Action item: Look through the data and write out every line with the word "total" in it.

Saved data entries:
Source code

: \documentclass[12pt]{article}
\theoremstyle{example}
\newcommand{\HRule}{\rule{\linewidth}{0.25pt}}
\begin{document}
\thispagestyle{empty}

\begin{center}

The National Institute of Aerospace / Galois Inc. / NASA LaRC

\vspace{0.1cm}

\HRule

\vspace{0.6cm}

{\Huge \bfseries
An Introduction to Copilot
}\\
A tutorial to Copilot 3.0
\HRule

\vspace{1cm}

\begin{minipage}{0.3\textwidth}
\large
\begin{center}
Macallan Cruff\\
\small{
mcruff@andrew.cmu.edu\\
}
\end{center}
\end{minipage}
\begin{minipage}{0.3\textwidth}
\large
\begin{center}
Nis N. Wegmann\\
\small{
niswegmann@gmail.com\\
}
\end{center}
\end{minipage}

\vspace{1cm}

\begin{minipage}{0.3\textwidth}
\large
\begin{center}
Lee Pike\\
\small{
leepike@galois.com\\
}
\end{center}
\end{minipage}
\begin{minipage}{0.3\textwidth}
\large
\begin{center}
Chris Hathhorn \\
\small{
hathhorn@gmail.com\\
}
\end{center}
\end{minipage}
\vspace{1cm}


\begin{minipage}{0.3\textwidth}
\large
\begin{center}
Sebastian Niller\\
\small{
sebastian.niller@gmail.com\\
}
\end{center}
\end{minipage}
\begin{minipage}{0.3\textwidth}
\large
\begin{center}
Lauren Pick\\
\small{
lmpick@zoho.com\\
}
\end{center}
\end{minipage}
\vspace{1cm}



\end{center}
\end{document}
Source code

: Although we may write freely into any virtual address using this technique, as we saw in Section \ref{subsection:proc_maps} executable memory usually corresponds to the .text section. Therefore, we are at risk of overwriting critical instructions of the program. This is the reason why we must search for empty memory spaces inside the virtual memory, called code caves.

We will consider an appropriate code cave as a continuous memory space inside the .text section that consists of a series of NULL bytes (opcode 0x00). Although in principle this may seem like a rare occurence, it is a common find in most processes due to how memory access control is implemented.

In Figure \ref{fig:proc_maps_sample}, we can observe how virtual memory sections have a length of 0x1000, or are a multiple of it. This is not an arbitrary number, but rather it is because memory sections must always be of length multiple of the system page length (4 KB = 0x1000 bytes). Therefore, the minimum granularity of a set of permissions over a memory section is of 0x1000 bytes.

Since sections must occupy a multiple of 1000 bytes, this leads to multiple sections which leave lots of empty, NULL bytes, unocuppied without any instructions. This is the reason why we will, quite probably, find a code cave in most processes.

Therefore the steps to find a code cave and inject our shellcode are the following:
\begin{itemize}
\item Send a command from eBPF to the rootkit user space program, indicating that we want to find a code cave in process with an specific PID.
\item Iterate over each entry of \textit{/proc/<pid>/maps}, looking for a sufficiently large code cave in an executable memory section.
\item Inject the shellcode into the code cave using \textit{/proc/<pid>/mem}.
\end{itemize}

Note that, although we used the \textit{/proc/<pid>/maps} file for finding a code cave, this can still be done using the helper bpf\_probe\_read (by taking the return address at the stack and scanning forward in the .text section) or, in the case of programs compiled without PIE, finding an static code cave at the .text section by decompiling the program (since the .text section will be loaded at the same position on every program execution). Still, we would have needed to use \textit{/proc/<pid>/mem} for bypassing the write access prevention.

--

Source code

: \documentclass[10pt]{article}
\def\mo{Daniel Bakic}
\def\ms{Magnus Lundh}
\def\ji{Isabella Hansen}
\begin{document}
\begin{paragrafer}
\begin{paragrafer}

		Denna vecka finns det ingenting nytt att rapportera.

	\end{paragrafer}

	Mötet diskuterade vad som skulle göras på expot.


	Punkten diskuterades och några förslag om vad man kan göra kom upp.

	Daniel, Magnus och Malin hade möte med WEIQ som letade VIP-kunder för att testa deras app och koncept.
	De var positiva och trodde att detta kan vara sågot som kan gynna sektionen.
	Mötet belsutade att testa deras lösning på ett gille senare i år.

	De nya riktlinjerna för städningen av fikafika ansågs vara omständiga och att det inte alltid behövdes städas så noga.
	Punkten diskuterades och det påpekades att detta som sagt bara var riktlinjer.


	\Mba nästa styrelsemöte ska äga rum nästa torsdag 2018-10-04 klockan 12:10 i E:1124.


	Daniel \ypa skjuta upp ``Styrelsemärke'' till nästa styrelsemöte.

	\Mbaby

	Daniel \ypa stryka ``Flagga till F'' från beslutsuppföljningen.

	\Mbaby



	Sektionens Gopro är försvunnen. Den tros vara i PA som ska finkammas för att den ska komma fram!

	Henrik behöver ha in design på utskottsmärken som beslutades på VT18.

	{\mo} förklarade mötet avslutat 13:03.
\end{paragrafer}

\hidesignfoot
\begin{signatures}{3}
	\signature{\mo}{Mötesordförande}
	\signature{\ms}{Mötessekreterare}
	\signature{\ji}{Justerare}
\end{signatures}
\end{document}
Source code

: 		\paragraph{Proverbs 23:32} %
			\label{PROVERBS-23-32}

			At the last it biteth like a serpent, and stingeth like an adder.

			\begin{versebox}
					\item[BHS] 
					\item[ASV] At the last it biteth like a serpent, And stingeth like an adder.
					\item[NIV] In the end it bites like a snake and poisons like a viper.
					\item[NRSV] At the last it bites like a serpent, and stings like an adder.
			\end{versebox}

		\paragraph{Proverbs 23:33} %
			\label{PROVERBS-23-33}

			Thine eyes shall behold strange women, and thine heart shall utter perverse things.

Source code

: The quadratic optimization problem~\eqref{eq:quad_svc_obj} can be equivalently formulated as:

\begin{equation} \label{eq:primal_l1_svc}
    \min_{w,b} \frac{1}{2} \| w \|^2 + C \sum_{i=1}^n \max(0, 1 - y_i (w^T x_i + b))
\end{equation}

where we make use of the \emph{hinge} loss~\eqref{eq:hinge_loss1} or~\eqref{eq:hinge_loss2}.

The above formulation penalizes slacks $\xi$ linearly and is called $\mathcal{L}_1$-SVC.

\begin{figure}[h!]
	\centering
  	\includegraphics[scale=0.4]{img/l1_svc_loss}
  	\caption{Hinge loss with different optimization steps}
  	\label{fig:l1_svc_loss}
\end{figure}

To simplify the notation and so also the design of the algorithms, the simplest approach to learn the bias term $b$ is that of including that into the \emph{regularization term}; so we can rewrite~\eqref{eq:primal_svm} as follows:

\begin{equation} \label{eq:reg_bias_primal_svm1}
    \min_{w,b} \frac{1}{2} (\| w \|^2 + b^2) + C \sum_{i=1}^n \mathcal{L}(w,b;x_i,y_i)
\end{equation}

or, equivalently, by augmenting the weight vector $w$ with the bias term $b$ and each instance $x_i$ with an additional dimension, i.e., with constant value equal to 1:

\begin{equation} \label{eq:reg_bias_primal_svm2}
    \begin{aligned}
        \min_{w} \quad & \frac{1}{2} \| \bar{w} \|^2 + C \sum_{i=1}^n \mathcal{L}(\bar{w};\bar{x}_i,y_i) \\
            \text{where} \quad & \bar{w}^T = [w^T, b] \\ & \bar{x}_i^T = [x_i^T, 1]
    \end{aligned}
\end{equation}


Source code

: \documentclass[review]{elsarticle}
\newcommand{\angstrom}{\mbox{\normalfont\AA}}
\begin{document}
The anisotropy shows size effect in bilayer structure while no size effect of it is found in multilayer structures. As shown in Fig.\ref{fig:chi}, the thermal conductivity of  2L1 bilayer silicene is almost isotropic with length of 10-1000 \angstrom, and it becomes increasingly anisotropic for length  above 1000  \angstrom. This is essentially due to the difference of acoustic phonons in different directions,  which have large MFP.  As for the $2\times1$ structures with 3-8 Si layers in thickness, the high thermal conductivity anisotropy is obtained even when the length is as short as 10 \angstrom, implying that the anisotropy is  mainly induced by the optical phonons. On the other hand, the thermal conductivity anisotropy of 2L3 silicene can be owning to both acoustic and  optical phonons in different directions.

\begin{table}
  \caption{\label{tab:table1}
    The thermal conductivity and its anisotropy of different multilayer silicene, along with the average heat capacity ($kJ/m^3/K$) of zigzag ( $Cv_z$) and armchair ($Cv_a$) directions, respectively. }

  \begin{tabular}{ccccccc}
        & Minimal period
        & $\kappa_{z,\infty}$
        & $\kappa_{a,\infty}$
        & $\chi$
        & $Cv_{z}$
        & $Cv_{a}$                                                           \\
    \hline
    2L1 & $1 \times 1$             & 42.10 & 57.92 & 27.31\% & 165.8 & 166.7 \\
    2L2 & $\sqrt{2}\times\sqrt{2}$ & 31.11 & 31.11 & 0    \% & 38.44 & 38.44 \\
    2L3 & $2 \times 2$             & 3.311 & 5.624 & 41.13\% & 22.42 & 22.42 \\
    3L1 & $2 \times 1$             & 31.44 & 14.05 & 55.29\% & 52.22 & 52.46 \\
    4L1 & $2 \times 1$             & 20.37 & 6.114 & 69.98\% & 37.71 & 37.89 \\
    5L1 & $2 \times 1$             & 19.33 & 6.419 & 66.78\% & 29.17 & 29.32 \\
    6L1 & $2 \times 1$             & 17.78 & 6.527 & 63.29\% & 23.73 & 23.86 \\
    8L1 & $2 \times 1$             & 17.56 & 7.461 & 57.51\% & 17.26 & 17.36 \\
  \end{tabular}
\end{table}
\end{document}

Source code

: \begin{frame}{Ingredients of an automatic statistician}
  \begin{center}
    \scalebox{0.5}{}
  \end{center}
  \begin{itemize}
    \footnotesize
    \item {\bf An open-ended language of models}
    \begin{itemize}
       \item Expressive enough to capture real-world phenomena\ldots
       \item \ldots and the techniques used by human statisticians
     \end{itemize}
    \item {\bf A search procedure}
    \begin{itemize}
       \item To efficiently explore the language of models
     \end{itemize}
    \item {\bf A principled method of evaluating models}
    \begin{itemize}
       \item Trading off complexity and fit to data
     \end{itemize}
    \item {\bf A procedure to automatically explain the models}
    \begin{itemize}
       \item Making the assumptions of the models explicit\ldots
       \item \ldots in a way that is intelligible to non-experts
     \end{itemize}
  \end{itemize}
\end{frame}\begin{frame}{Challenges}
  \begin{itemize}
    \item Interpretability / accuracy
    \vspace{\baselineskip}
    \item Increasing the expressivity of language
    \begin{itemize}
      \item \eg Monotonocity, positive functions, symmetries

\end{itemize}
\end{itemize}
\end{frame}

---

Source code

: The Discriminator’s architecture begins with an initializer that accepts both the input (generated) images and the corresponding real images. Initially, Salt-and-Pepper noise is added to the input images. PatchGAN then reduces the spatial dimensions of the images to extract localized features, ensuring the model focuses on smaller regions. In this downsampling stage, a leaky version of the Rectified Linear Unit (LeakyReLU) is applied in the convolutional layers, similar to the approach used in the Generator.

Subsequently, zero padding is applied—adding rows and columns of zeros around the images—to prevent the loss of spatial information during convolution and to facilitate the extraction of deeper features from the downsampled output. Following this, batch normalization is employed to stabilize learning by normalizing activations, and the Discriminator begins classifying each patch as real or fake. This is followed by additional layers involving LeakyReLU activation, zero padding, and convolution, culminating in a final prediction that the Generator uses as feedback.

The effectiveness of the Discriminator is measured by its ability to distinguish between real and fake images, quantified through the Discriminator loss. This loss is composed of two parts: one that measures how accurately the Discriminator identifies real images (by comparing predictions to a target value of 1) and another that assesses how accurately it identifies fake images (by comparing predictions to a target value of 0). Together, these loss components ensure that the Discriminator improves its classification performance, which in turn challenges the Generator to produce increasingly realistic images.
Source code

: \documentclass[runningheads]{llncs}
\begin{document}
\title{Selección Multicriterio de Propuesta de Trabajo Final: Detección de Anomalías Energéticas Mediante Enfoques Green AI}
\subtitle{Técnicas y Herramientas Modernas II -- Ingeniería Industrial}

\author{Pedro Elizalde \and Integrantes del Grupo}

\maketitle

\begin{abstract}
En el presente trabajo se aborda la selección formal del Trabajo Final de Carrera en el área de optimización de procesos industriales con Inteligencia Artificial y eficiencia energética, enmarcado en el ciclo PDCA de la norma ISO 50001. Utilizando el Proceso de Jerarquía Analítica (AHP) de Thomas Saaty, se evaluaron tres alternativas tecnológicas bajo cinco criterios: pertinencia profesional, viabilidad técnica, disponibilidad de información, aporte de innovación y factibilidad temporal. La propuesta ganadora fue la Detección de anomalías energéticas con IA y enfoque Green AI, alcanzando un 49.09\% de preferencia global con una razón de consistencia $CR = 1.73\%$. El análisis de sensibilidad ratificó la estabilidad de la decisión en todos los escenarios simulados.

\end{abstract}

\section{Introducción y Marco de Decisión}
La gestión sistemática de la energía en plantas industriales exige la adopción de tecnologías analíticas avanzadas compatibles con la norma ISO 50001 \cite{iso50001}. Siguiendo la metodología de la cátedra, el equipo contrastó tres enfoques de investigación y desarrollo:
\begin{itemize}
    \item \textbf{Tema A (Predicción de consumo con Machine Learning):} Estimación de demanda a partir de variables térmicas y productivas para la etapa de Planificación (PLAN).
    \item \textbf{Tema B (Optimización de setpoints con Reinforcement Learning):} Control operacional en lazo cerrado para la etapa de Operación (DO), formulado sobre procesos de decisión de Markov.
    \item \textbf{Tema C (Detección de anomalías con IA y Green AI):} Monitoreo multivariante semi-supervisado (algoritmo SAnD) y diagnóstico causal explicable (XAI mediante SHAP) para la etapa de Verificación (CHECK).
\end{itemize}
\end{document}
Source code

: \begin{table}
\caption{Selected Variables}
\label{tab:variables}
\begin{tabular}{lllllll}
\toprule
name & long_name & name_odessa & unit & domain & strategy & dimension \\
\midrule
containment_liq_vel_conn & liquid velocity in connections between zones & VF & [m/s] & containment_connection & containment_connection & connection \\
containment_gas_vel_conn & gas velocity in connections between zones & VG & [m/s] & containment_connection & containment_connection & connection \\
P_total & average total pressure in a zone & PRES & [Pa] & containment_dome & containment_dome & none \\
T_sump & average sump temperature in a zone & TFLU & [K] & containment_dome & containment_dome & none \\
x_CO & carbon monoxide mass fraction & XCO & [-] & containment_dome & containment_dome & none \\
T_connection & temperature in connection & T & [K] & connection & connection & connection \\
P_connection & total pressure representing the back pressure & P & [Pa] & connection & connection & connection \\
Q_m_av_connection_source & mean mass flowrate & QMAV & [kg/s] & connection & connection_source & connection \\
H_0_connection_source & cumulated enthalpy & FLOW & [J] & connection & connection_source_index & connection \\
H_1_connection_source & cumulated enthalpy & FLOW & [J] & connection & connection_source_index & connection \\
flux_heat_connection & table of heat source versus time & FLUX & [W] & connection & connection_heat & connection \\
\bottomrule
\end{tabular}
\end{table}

Expected answer:
P_total & average total pressure in a zone & PRES & [Pa] & containment_dome & containment_dome & none \\
P_connection & total pressure representing the back pressure & P & [Pa] & connection & connection & connection \\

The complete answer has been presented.